CAC density is another factor that was studied regarding its role in predicting the incidence of cardiovascular events. Studies have shown that CAC density is inversely related to the risk of cardiovascular events in the future. This is the complete opposite of the CAC score. This means denser calcified plaques are more stable and less likely to cause a cardiac event. Thus, the role of CAC density should be considered when evaluating a person’s CAC score.
- Experts at the Coronary Artery Calcium Consortium say that statin therapy accelerates the calcification of plaques in the artery walls. This means statins help to stabilize the plaques. People with stable plaques are at a lower risk of atherosclerotic cardiovascular events such as heart attack and have better cardiovascular outcomes.

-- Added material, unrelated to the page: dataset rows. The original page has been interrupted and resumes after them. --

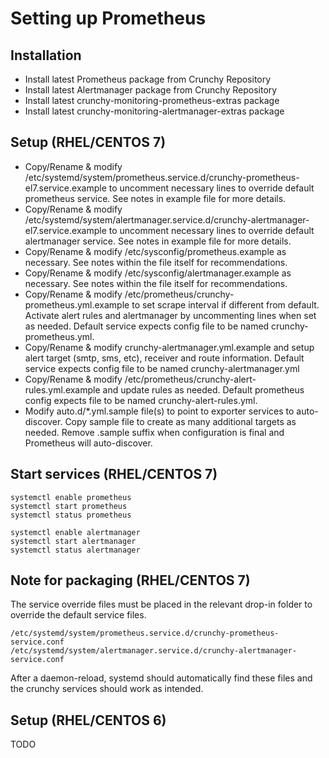 # Setting up Prometheus

## Installation

* Install latest Prometheus package from Crunchy Repository
* Install latest Alertmanager package from Crunchy Repository
* Install latest crunchy-monitoring-prometheus-extras package
* Install latest crunchy-monitoring-alertmanager-extras package

## Setup (RHEL/CENTOS 7)

* Copy/Rename & modify /etc/systemd/system/prometheus.service.d/crunchy-prometheus-el7.service.example to uncomment necessary lines to override default prometheus service. See notes in example file for more details.
* Copy/Rename & modify /etc/systemd/system/alertmanager.service.d/crunchy-alertmanager-el7.service.example to uncomment necessary lines to override default alertmanager service. See notes in example file for more details.
* Copy/Rename & modify /etc/sysconfig/prometheus.example as necessary. See notes within the file itself for recommendations.
* Copy/Rename & modify /etc/sysconfig/alertmanager.example as necessary. See notes within the file itself for recommendations.
* Copy/Rename & modify /etc/prometheus/crunchy-prometheus.yml.example to set scrape interval if different from default. Activate alert rules and alertmanager by uncommenting lines when set as needed. Default service expects config file to be named crunchy-prometheus.yml.
* Copy/Rename & modify crunchy-alertmanager.yml.example and setup alert target (smtp, sms, etc), receiver and route information. Default service expects config file to be named crunchy-alertmanager.yml
* Copy/Rename & modify /etc/prometheus/crunchy-alert-rules.yml.example and update rules as needed. Default prometheus config expects file to be named crunchy-alert-rules.yml.
* Modify auto.d/*.yml.sample file(s) to point to exporter services to auto-discover. Copy sample file to create as many additional targets as needed. Remove .sample suffix when configuration is final and Prometheus will auto-discover.

## Start services (RHEL/CENTOS 7)
```
systemctl enable prometheus
systemctl start prometheus
systemctl status prometheus

systemctl enable alertmanager
systemctl start alertmanager
systemctl status alertmanager
```

## Note for packaging (RHEL/CENTOS 7)

The service override files must be placed in the relevant drop-in folder to override the default service files.

    /etc/systemd/system/prometheus.service.d/crunchy-prometheus-service.conf
    /etc/systemd/system/alertmanager.service.d/crunchy-alertmanager-service.conf

After a daemon-reload, systemd should automatically find these files and the crunchy services should work as intended.
    

## Setup (RHEL/CENTOS 6)
TODO
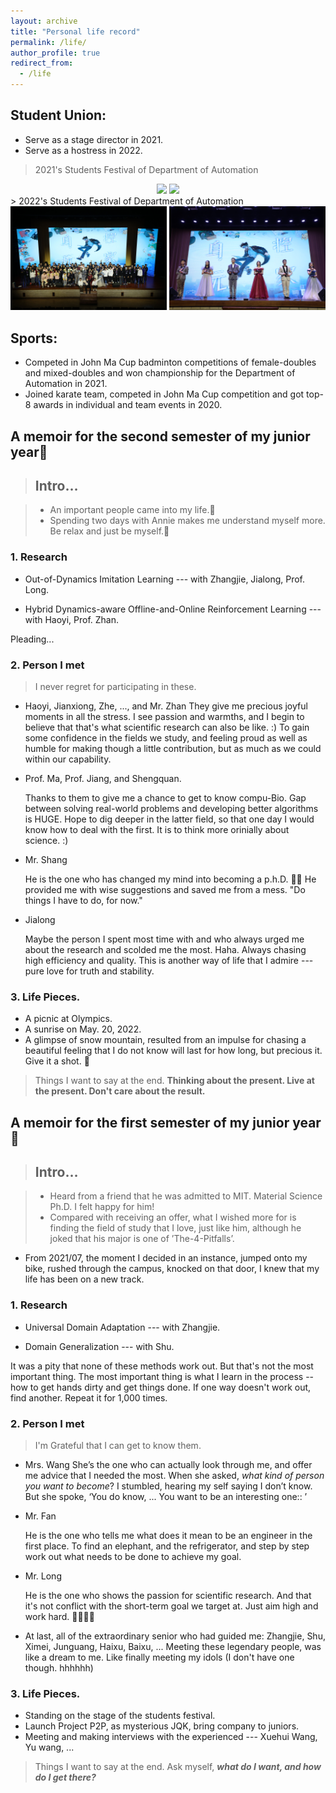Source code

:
 ```yaml
---
layout: archive
title: "Personal life record"
permalink: /life/
author_profile: true
redirect_from:
  - /life
---
```

## Student Union:
* Serve as a stage director in 2021.
* Serve as a hostress in 2022.

> 2021's Students Festival of Department of Automation

<center class="half">
    <img src="../images/life/2021_student_festival1.jpeg" width=250>  <img src="../images/life/2022_student_festival2.jpeg" width=210>
</center>
<!-- ![](../images/life/2021_student_festival1.jpeg) -->
> 2022's Students Festival of Department of Automation

<center class="half">
    <img src="../images/life/2022_student_festival1.jpeg" width=250>   <img src="../images/life/2021_student_festival2.png" width=250>
</center>


## Sports:
* Competed in John Ma Cup badminton competitions of female-doubles and mixed-doubles and won championship for the Department of Automation in 2021.
* Joined karate team, competed in John Ma Cup competition and got top-8 awards in individual and team events in 2020.


##  A memoir for the second semester of my junior year🤣

> ## Intro…

> * An important people came into my life.🥳
> * Spending two days with Annie makes me understand myself more. Be relax and just be myself.🤩

### 1. Research

* Out-of-Dynamics Imitation Learning --- with Zhangjie, Jialong, Prof. Long.

* Hybrid Dynamics-aware Offline-and-Online Reinforcement Learning --- with Haoyi, Prof. Zhan.

Pleading...

### 2. Person I met

> I never regret for participating in these.

* Haoyi, Jianxiong, Zhe, ..., and Mr. Zhan
  They give me precious joyful moments in all the stress. I see passion and warmths, and I begin to believe that that's what scientific research can also be like. :) To gain some confidence in the fields we study, and feeling proud as well as humble for making though a little contribution, but as much as we could within our capability.

* Prof. Ma, Prof. Jiang, and Shengquan.

  Thanks to them to give me a chance to get to know compu-Bio. Gap between solving real-world problems and developing better algorithms is HUGE. Hope to dig deeper in the latter field, so that one day I would know how to deal with the first. It is to think more orinially about science. :)

* Mr. Shang

  He is the one who has changed my mind into becoming a p.h.D. 🙌🏼 He provided me with wise suggestions and saved me from a mess. "Do things I have to do, for now."

* Jialong

  Maybe the person I spent most time with and who always urged me about the research and scolded me the most. Haha. Always chasing high efficiency and quality. This is another way of life that I admire --- pure love for truth and stability. 

### 3. Life Pieces.

* A picnic at Olympics.
* A sunrise on May. 20, 2022.
* A glimpse of snow mountain, resulted from an impulse for chasing a beautiful feeling that I do not know will last for how long, but precious it. Give it a shot. 🤪


> Things I want to say at the end.
> **Thinking about the present. Live at the present. Don't care about the result.**


## A memoir for the first semester of my junior year🤣

> ## Intro…

> * Heard from a friend that he was admitted to MIT. Material Science Ph.D. I felt happy for him!
> * Compared with receiving an offer, what I wished more for is finding the field of study that I love, just like him, although he joked that his major is one of ’The-4-Pitfalls’.

* From 2021/07, the moment I decided in an instance, jumped onto my bike,  rushed through the campus, knocked on that door,  I knew that my life has been on a new track.

### 1. Research

* Universal Domain Adaptation --- with Zhangjie.

* Domain Generalization ---  with Shu.



It was a pity that none of these methods work out. But that's not the most important thing. The most important thing is what I learn in the process -- how to get hands dirty and get things done. If one way doesn't work out, find another. Repeat it for 1,000 times.



### 2. Person I met

> I'm Grateful that I can get to know them.

* Mrs. Wang
  She’s the one who can actually look through me, and offer me advice that I needed the most.
  When she asked, *what kind of person you want to become*? I stumbled,  hearing my self saying I don’t know. But she spoke, ‘You do know, ... You want to be an interesting one:: ’

* Mr. Fan

  He is the one who tells me what does it mean to be an engineer in the first place. To find an elephant, and the refrigerator, and step by step work out what needs to be done to achieve my goal.

* Mr. Long

  He is the one who shows the passion for scientific research. And that it's not conflict with the short-term goal we target at. Just aim high and work hard. 🤟🏼✊🏼

  

* At last, all of the extraordinary senior who had guided me: Zhangjie,  Shu,  Ximei, Junguang,  Haixu, Baixu, ...
  Meeting these legendary people, was like a dream to me. Like finally meeting my idols (I don't have one though. hhhhhh)

### 3. Life Pieces.

* Standing on the stage of the students festival.
* Launch Project P2P, as mysterious JQK, bring company to juniors.
* Meeting and making interviews with the experienced --- Xuehui Wang, Yu wang, ...

> Things I want to say at the end.
> Ask myself, ***what do I want, and how do I get there?***

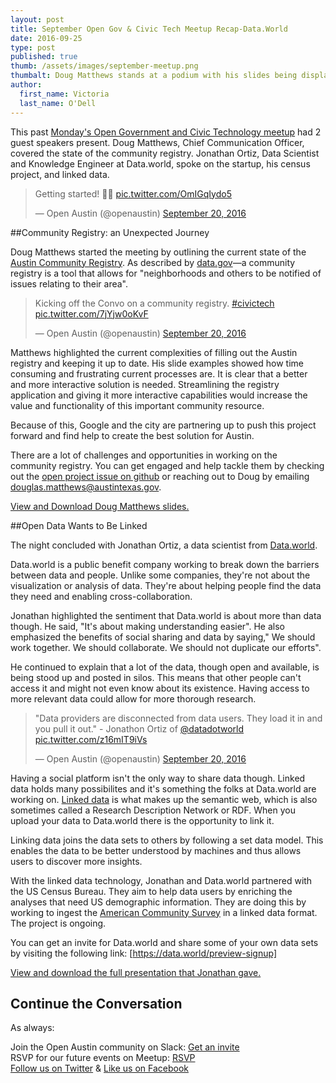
 ```yaml
---
layout: post
title: September Open Gov & Civic Tech Meetup Recap-Data.World
date: 2016-09-25
type: post
published: true
thumb: /assets/images/september-meetup.png
thumbalt: Doug Matthews stands at a podium with his slides being displayed behind him. 
author:
  first_name: Victoria
  last_name: O'Dell
---
```

  
This past [Monday's Open Government and Civic Technology meetup](https://www.meetup.com/Open-Austin/events/233380715/) had 2 guest speakers present. Doug Matthews, Chief Communication Officer, covered the state of the community registry. Jonathan Ortiz, Data Scientist and Knowledge Engineer at Data.world, spoke on the startup, his census project, and linked data. 

<blockquote class="twitter-tweet" data-lang="en"><p lang="en" dir="ltr">Getting started! 🙌🏼 <a href="https://t.co/OmIGqIydo5">pic.twitter.com/OmIGqIydo5</a></p>&mdash; Open Austin (@openaustin) <a href="https://twitter.com/openaustin/status/778021336891346945">September 20, 2016</a></blockquote>


##Community Registry: an Unexpected Journey

Doug Matthews started the meeting by outlining the current state of the [Austin Community Registry](assets/documents/community_registry_pitch.pdf). As described by [data.gov](http://www.austintexas.gov/page/community-registry-search)—a community registry is a tool that allows for "neighborhoods and others to be notified of issues relating to their area".

<blockquote class="twitter-tweet" data-lang="en"><p lang="en" dir="ltr">Kicking off the Convo on a community registry. <a href="https://twitter.com/hashtag/civictech?src=hash">#civictech</a> <a href="https://t.co/7jYjw0oKvF">pic.twitter.com/7jYjw0oKvF</a></p>&mdash; Open Austin (@openaustin) <a href="https://twitter.com/openaustin/status/778028797610176512">September 20, 2016</a></blockquote>


Matthews highlighted the current complexities of filling out the Austin registry and keeping it up to date. His slide examples showed how time consuming and frustrating current processes are. It is clear that a better and more interactive solution is needed. Streamlining the registry application and giving it more interactive capabilities would increase the value and functionality of this important community resource. 

Because of this, Google and the city are partnering up to push this project forward and find help to create the best solution for Austin. 

There are a lot of challenges and opportunities in working on the community registry. You can get engaged and help tackle them by checking out the [open project issue on github](https://github.com/open-austin/project-ideas/issues/78) or reaching out to Doug by emailing douglas.matthews@austintexas.gov.

[View and Download Doug Matthews slides.](assets/documents/community_registry_pitch.pdf)

##Open Data Wants to Be Linked

The night concluded with Jonathan Ortiz, a data scientist from [Data.world](https://data.world/). 

Data.world is a public benefit company working to break down the barriers between data and people. Unlike some companies, they're not about the visualization or analysis of data. They're about helping people find the data they need and enabling cross-collaboration. 

Jonathan highlighted the sentiment that Data.world is about more than data though. He said, "It's about making understanding easier".  He also emphasized the benefits of social sharing and data by saying," We should work together. We should collaborate. We should not duplicate our efforts". 

He continued to explain that a lot of the data, though open and available, is being stood up and posted in silos. This means that other people can't access it and might not even know about its existence. Having access to more relevant data could allow for more thorough research. 

<blockquote class="twitter-tweet" data-lang="en"><p lang="en" dir="ltr">&quot;Data providers are disconnected from data users. They load it in and you pull it out.&quot;  - Jonathon Ortiz of <a href="https://twitter.com/datadotworld">@datadotworld</a> <a href="https://t.co/z16mIT9iVs">pic.twitter.com/z16mIT9iVs</a></p>&mdash; Open Austin (@openaustin) <a href="https://twitter.com/openaustin/status/778046012560510976">September 20, 2016</a></blockquote>


Having a social platform isn't the only way to share data though. Linked data holds many possibilites and it's something the folks at Data.world are working on. [Linked data](http://linkeddata.org/) is what makes up the semantic web, which is also sometimes called a Research Description Network or RDF. When you upload your data to Data.world there is the opportunity to link it. 

Linking data joins the data sets to others by following a set data model. This enables the data to be better understood by machines and thus allows users to discover more insights. 

With the linked data technology, Jonathan and Data.world partnered with the US Census Bureau. They aim to help data users by enriching the analyses that need US demographic information. They are doing this by working to ingest the [American Community Survey](https://www.census.gov/programs-surveys/acs/) in a linked data format. The project is ongoing. 

You can get an invite for Data.world and share some of your own data sets by visiting the following link: [https://data.world/preview-signup]

[View and download the full presentation that Jonathan gave.](assets/documents/linked-data-presentation.pdf)

## Continue the Conversation

As always: 

Join the Open Austin community on Slack: [Get an invite](http://slack.open-austin.org/)
<br>
RSVP for our future events on Meetup: [RSVP](http://www.meetup.com/Open-Austin/)
<br>
[Follow us on Twitter](https://twitter.com/openaustin?lang=en)
& [Like us on Facebook](https://www.facebook.com/Open-Austin-412390968837071/)

<script async src="//platform.twitter.com/widgets.js" charset="utf-8"></script>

- Studies have found that high-dose statin therapy (atorvastatin 80 mg) reduces LDL cholesterol by about 73 mg/dL after one year compared to low-dose statin therapy (pravastatin 40 mg or atorvastatin 10 mg), which reduces LDL cholesterol by around 46 mg/dL. On average, CAC density increases from around 229 to 233 after one year of statin therapy. There is no difference in CAC density between patients on low- and high-intensity statin therapy.
While CAC score has been shown to be a great tool when deciding the treatment approach for patients, more research is needed to establish the role of CAC score and the risk for cardiovascular diseases. The American Academy of Family Physicians (AAFP) makes a case against the use of CAC scores because the findings were never tested in randomized controlled trials, and the decision is an oversimplification.
So what does this all mean?
The CAC score was introduced in 2018 with the updated cholesterol guidelines. With such a broad categorization of cardiac risk factors, CAC score and CAC density have great potential to help clinicians initiate lipid-lowering therapy on those who need it without overtreatment.
However, much more research is necessary to solidify its role and the recommendations.
If you are prescribed a statin, you should take it exactly as prescribed. Depending on your cholesterol levels, keep in mind that consistent lifestyle changes are sometimes sufficient to achieve the target cholesterol levels.
What is coronary artery calcium scoring?
Coronary artery calcium scoring is a special type of electron beam computed tomography (CT) scan. It is also called a coronary calcium score, coronary artery calcium testing, or heart CT calcium scan.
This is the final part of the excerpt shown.